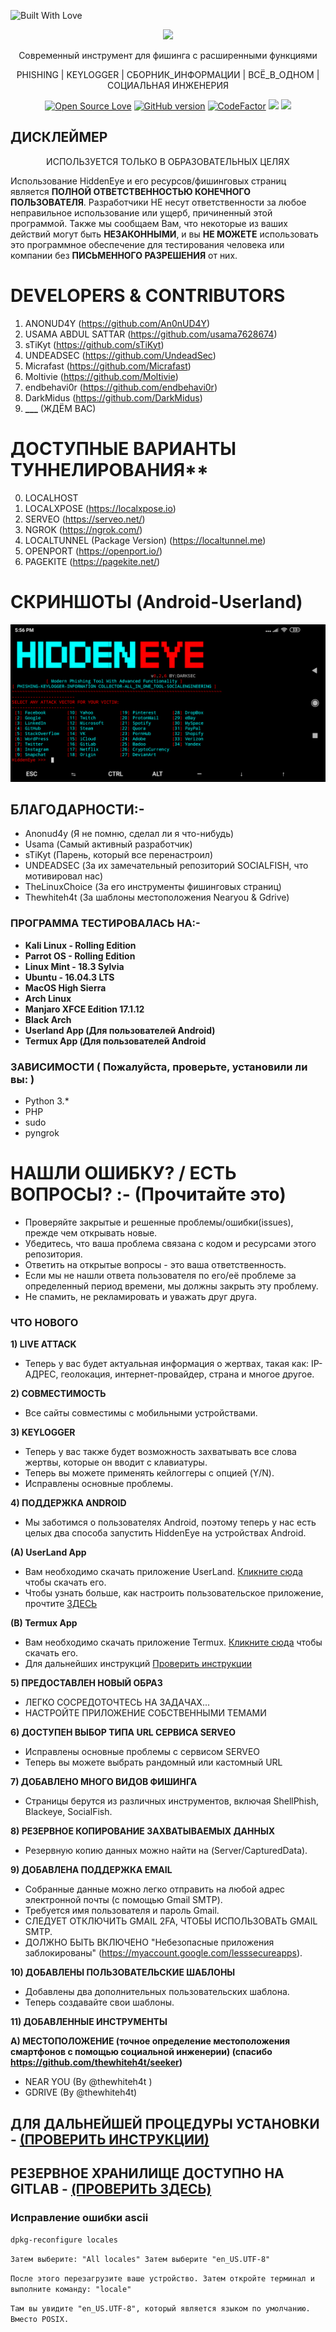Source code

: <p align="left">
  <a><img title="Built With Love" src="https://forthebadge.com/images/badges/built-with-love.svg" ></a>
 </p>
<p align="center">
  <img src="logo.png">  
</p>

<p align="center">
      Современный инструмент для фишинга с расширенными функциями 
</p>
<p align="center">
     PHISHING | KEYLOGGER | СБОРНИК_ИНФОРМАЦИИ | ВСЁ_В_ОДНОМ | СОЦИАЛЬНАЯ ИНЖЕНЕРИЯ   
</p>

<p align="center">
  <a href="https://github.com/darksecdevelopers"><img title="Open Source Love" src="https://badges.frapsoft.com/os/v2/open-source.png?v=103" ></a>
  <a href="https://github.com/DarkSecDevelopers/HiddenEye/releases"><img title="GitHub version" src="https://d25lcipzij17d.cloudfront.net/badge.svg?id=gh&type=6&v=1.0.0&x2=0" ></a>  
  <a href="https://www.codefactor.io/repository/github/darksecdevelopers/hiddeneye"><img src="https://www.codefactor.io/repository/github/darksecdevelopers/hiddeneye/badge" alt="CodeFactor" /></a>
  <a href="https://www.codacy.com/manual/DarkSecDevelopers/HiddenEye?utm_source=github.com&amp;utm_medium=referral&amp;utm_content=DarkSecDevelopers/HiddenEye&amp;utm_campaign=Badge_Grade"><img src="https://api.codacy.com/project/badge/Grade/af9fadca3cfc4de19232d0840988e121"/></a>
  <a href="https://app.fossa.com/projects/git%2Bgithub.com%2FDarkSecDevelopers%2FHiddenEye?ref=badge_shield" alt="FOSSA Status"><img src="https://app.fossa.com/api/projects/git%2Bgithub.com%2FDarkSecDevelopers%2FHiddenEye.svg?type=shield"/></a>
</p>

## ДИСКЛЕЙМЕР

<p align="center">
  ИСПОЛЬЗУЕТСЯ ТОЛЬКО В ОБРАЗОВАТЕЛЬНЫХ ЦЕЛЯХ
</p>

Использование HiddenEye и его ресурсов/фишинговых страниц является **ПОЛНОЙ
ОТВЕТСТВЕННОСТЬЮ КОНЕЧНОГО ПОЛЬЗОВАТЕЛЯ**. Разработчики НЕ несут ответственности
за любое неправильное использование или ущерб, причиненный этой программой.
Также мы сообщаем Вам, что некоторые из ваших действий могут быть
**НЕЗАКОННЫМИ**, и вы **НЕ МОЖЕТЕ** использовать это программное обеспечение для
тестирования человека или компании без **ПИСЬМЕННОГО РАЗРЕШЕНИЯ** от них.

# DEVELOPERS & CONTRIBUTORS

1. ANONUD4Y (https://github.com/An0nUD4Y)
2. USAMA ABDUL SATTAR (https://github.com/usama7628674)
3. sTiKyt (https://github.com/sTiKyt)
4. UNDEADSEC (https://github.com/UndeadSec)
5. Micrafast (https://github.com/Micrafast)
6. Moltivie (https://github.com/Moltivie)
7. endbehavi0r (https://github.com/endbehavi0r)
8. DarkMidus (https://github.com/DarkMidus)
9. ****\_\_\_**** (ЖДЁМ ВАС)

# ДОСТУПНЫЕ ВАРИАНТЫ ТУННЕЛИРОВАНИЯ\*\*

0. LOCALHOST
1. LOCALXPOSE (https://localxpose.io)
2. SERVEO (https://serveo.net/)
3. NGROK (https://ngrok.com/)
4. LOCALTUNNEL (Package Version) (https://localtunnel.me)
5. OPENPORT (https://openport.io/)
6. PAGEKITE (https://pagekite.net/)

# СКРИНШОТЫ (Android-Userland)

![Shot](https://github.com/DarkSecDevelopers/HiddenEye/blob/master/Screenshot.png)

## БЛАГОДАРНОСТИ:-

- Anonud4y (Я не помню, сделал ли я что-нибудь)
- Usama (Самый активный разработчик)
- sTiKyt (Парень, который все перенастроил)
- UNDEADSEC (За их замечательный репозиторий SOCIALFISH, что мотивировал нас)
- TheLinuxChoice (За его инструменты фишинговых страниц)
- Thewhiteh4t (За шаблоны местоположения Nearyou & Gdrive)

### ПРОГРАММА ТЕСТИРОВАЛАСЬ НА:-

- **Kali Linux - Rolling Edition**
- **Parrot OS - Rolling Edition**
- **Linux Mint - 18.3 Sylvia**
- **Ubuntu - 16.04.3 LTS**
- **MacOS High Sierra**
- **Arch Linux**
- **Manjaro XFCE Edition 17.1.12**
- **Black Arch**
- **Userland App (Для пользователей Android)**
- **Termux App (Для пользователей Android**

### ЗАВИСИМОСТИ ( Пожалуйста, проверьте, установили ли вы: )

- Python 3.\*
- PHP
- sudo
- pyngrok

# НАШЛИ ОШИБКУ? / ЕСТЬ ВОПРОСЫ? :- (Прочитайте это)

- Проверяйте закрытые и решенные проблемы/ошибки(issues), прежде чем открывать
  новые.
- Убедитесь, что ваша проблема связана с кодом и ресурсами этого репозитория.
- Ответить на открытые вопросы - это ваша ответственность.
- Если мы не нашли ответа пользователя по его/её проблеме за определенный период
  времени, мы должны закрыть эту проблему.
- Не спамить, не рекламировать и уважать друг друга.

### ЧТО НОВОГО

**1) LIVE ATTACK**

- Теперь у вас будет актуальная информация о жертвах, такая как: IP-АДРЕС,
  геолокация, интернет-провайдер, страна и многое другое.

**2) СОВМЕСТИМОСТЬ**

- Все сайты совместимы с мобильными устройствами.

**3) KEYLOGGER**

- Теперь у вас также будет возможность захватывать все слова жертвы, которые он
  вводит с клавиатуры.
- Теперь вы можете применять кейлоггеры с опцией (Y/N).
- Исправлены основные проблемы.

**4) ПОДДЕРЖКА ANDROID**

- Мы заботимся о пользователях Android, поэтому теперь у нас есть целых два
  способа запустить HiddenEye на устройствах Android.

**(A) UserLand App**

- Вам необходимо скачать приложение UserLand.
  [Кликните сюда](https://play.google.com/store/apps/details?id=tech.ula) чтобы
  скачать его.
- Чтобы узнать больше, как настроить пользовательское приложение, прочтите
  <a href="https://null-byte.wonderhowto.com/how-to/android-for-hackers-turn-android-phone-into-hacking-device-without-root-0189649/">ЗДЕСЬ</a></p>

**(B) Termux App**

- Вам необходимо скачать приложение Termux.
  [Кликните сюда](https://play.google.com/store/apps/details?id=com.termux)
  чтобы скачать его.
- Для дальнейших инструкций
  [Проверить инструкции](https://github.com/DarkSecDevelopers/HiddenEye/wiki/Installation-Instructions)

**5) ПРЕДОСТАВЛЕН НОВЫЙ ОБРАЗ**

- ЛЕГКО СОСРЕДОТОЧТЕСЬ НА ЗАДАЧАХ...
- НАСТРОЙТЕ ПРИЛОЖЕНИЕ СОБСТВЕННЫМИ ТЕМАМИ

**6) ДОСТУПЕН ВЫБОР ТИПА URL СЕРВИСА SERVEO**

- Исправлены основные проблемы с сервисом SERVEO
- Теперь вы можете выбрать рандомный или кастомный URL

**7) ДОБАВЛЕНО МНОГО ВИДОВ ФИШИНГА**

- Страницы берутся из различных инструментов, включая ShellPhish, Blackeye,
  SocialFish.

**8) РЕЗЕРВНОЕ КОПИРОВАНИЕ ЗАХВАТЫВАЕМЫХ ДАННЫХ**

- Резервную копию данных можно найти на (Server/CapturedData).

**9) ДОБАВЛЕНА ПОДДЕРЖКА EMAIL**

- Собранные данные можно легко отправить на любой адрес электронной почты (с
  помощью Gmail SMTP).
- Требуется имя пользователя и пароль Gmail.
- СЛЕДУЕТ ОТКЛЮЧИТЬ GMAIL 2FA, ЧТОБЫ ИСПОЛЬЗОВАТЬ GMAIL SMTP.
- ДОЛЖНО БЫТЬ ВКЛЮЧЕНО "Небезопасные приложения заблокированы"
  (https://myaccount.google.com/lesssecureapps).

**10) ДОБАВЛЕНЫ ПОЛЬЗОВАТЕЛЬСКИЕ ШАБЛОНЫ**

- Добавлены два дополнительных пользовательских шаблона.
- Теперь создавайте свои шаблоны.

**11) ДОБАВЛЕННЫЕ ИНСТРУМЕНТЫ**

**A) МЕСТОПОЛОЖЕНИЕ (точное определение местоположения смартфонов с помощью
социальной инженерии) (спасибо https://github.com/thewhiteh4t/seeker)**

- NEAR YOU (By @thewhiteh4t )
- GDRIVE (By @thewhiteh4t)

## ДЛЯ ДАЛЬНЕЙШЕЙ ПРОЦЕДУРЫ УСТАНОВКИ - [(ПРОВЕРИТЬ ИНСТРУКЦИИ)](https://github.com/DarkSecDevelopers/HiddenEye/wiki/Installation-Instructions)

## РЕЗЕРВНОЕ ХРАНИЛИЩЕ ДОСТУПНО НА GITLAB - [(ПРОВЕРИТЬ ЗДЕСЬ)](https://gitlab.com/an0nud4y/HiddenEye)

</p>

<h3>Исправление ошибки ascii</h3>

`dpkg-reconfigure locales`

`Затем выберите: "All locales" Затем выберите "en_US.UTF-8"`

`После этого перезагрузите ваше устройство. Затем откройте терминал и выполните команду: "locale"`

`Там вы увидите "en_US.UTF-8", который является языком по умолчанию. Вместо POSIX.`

========

**Task details**
Copy every single line of the material above that holds "title".

**Result below**
  <a><img title="Built With Love" src="https://forthebadge.com/images/badges/built-with-love.svg" ></a>
  <a href="https://github.com/darksecdevelopers"><img title="Open Source Love" src="https://badges.frapsoft.com/os/v2/open-source.png?v=103" ></a>
  <a href="https://github.com/DarkSecDevelopers/HiddenEye/releases"><img title="GitHub version" src="https://d25lcipzij17d.cloudfront.net/badge.svg?id=gh&type=6&v=1.0.0&x2=0" ></a>  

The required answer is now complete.